On Sat, Jan 13, 2018 at 03:40:01PM +0000, Simon Riggs wrote: > The new two byte value is protected by CRC. The 2 byte value repeats > every 32768 WAL files. Any bit error in that value that made it appear > to be a current value would need to have a rare set of circumstances.
If you use the two lower bytes of the segment number, then this gets repeated every 64k segments, no? In terms of space this represents 500GB worth of WAL segments with a default segment size. Hence the more PostgreSQL scales, the more there is a risk of collision, and I am pretty sure that there are already deployments around allocating hundreds of gigs worth of space for the WAL partition. There are no problems of this class if using the 8-byte field xl_prev. It seems to me that we don't want to take any risks here.
IMHO we're missing a point here. When xl_prev is changed to a 2-byte value (as the patch suggests), the risk only comes when an old WAL file is recycled for some future WAL file and the old and the future WAL file's segment numbers share the same low order 16-bits. Now as the patch stands, we take precaution to never reuse a WAL file with conflicting low order bits.

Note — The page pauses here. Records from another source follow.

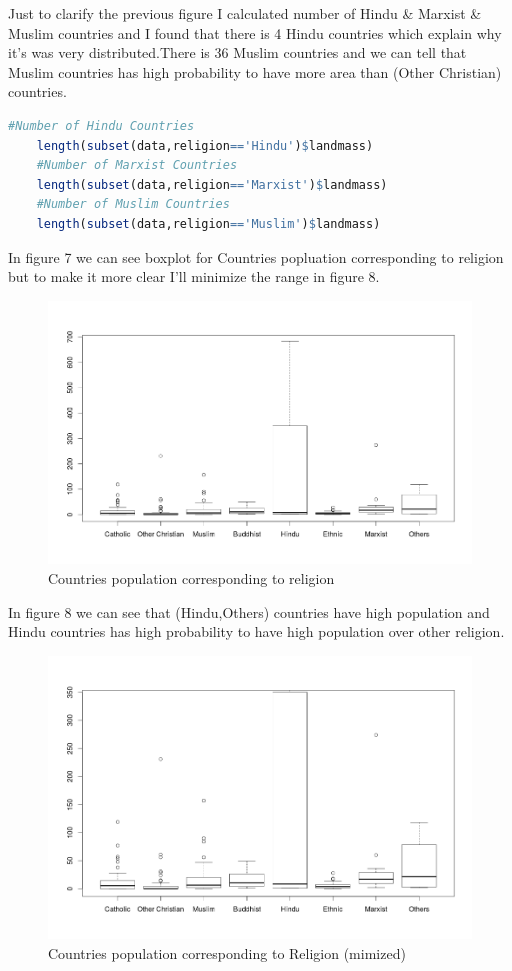 \documentclass{article}
\begin{document}
	Just to clarify the previous figure I calculated number of Hindu \& Marxist \& Muslim countries and I found that there is 4 Hindu countries which explain why it's was very distributed.There is 36 Muslim countries and we can tell that Muslim countries has high probability to have more area than (Other Christian) countries.
	\begin{lstlisting}[language=R]
	#Number of Hindu Countries
	length(subset(data,religion=='Hindu')$landmass)
	#Number of Marxist Countries
	length(subset(data,religion=='Marxist')$landmass)
	#Number of Muslim Countries
	length(subset(data,religion=='Muslim')$landmass)
	\end{lstlisting}
	In figure 7 we can see boxplot for Countries popluation corresponding to religion but to make it more clear I'll minimize the range in figure 8.
	\begin{figure}[H]
		\begin{center}
			\includegraphics[scale=0.5]{boxplotpopulationvsreligion.png}
		\end{center}
		\caption{Countries population corresponding to religion}
	\end{figure}
	In figure 8 we can see that (Hindu,Others) countries have high population and Hindu countries has high probability to have high population over other religion.
	\begin{figure}[H]
		\begin{center}
			\includegraphics[scale=0.5]{boxplotpopulationvsreligionminimized.png}
		\end{center}
		\caption{Countries population corresponding to Religion (mimized)}
	\end{figure}
\end{document}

This particular piece of the patch deals with that:
For example, old WAL file 000000010000000000000001 will NEVER be reused as 000000010000000000010001. So even if there are any intact old WAL records in the recycled file, they will be detected correctly during replay since the SegID stored in the WAL record will not match the SegID as derived from the WAL file segment number. The replay code does this for every WAL record it sees.
There were some concerns about bit-flipping, which may inadvertently SegID stored in the carried over WAL record so that it now matches with the current WAL files' SegID, but TBH I don't see why we can't trust CRC to detect that. Because if we can't, then there would be other problems during WAL replay.